Welcome back to Rule Breaker Investing. A delight to have you join me during what is for me anyway, I bet for you, too, one of the busier months of the year. Thank you for sparing some time to suffer fools gladly. Speaking of thanks, well, that's the theme of this week's podcast. Near the end of another year, I want to think together from a position of gratefulness, gratitude and the power of that. I started this five years ago after having a talk with my son, Gabe. He had just read the book, Thanks, How the New Science of Gratitude Can Make You Happier by Robert Emmons. He said the thesis of the book centers on research that determined how just a bit of gratitude every day can increase our baseline level of happiness. Now, maybe you, dear listener, have a practice of gratitude. Maybe you say a prayer each morning or have a meditation. Well, gratitude can take many different forms. For my own part, I often start my day in the shower enumerating 10 things I'm grateful for in that coming day, the people I'll meet, the places I'll go, the things I'm looking forward to. It's a very fine way to start every day with a smile.
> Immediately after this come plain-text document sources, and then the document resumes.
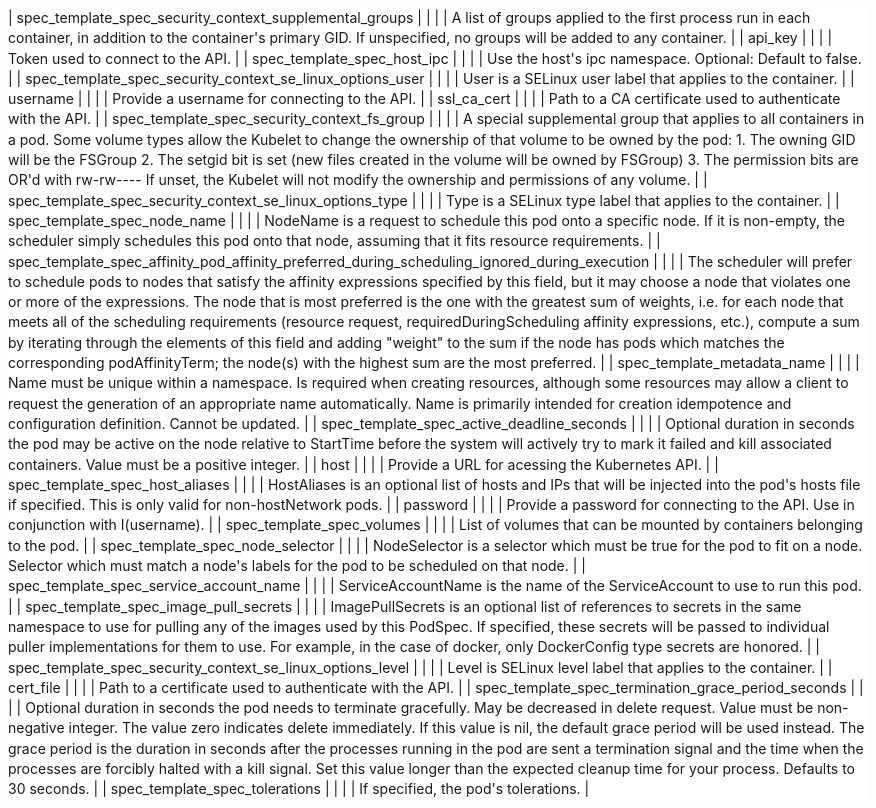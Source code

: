 | spec_template_spec_security_context_supplemental_groups  |   |  | |  A list of groups applied to the first process run in each container, in addition to the container's primary GID. If unspecified, no groups will be added to any container.  |
| api_key  |   |  | |  Token used to connect to the API.  |
| spec_template_spec_host_ipc  |   |  | |  Use the host's ipc namespace. Optional: Default to false.  |
| spec_template_spec_security_context_se_linux_options_user  |   |  | |  User is a SELinux user label that applies to the container.  |
| username  |   |  | |  Provide a username for connecting to the API.  |
| ssl_ca_cert  |   |  | |  Path to a CA certificate used to authenticate with the API.  |
| spec_template_spec_security_context_fs_group  |   |  | |  A special supplemental group that applies to all containers in a pod. Some       volume types allow the Kubelet to change the ownership of that volume to be       owned by the pod: 1. The owning GID will be the FSGroup 2. The setgid bit       is set (new files created in the volume will be owned by FSGroup) 3. The permission       bits are OR'd with rw-rw---- If unset, the Kubelet will not modify the ownership       and permissions of any volume.  |
| spec_template_spec_security_context_se_linux_options_type  |   |  | |  Type is a SELinux type label that applies to the container.  |
| spec_template_spec_node_name  |   |  | |  NodeName is a request to schedule this pod onto a specific node. If it is non-empty, the scheduler simply schedules this pod onto that node, assuming that it fits resource requirements.  |
| spec_template_spec_affinity_pod_affinity_preferred_during_scheduling_ignored_during_execution  |   |  | |  The scheduler will prefer to schedule pods to nodes that satisfy the affinity expressions specified by this field, but it may choose a node that violates one or more of the expressions. The node that is most preferred is the one with the greatest sum of weights, i.e. for each node that meets all of the scheduling requirements (resource request, requiredDuringScheduling affinity expressions, etc.), compute a sum by iterating through the elements of this field and adding "weight" to the sum if the node has pods which matches the corresponding podAffinityTerm; the node(s) with the highest sum are the most preferred.  |
| spec_template_metadata_name  |   |  | |  Name must be unique within a namespace. Is required when creating resources, although some resources may allow a client to request the generation of an appropriate name automatically. Name is primarily intended for creation idempotence and configuration definition. Cannot be updated.  |
| spec_template_spec_active_deadline_seconds  |   |  | |  Optional duration in seconds the pod may be active on the node relative to StartTime before the system will actively try to mark it failed and kill associated containers. Value must be a positive integer.  |
| host  |   |  | |  Provide a URL for acessing the Kubernetes API.  |
| spec_template_spec_host_aliases  |   |  | |  HostAliases is an optional list of hosts and IPs that will be injected into the pod's hosts file if specified. This is only valid for non-hostNetwork pods.  |
| password  |   |  | |  Provide a password for connecting to the API. Use in conjunction with I(username).  |
| spec_template_spec_volumes  |   |  | |  List of volumes that can be mounted by containers belonging to the pod.  |
| spec_template_spec_node_selector  |   |  | |  NodeSelector is a selector which must be true for the pod to fit on a node. Selector which must match a node's labels for the pod to be scheduled on that node.  |
| spec_template_spec_service_account_name  |   |  | |  ServiceAccountName is the name of the ServiceAccount to use to run this pod.  |
| spec_template_spec_image_pull_secrets  |   |  | |  ImagePullSecrets is an optional list of references to secrets in the same namespace to use for pulling any of the images used by this PodSpec. If specified, these secrets will be passed to individual puller implementations for them to use. For example, in the case of docker, only DockerConfig type secrets are honored.  |
| spec_template_spec_security_context_se_linux_options_level  |   |  | |  Level is SELinux level label that applies to the container.  |
| cert_file  |   |  | |  Path to a certificate used to authenticate with the API.  |
| spec_template_spec_termination_grace_period_seconds  |   |  | |  Optional duration in seconds the pod needs to terminate gracefully. May be decreased in delete request. Value must be non-negative integer. The value zero indicates delete immediately. If this value is nil, the default grace period will be used instead. The grace period is the duration in seconds after the processes running in the pod are sent a termination signal and the time when the processes are forcibly halted with a kill signal. Set this value longer than the expected cleanup time for your process. Defaults to 30 seconds.  |
| spec_template_spec_tolerations  |   |  | |  If specified, the pod's tolerations.  |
The great 20th century humanitarian physician, theologian and Nobel Peace Prize winner Albert Schweitzer called gratitude, "the secret to life". In one particular sermon, he summarized his position by stating, and I quote, "The greatest thing is to give thanks for everything. He who has learned this knows what it means to live. He has penetrated the whole mystery of life giving thanks for everything." Well, everything sounds like too long a podcast this week, but I do have eight things queued up to give thanks for. Before I start with the first one, let's just think briefly about the opposite of gratitude and that would be, of course, ingratitude.
For me, it sounds a lot like complaining about everything. I hope you don't have anybody like this in your life. If I ever did, I don't have now, I'm happy to say, but people whose first instinct is to complain. Whenever I have in mind those feverish, selfish, little clods of ailments and grievances, I have to go back, speaking of quotes to another of my favorite quotes previously covered on a great quotes, Rule Breaker Investing podcast, and that would be the George Bernard Shaw quote from Man and Superman on living a great life. Let's do it one more time here, and I quote. "This is the true joy in life, the being used for a purpose recognized by yourself as a mighty one, the being a force of nature. Instead of a feverish, selfish, little clod of ailments and grievances, complaining that the world will not devote itself to making you happy. I am of the opinion that my life belongs to the whole community. As long as I live, it is my privilege to do for it whatever I can. I want to be thoroughly used up when I die for the harder I work, the more I live. I rejoice in life for its own sake, life is no brief candle to me. It is a splendid torch, which I've got a hold of for the moment, and I want to make it burn as brightly as possible before handing it on to future generations." Well, thank you, George Bernard Shaw, for that beautiful contrast between feverish clods of ailments and grievances, complaining the world won't devote itself to making you happy and the exact opposite. That is gratefulness, in Schweitzer's words for everything. Gratitude number 1 for my first gratitude. Well, darn it, I do this every year. I want to thank you. Yes, you, whoever you are, wherever you are and you are many places, and you are all different. But I'm speaking to you right now.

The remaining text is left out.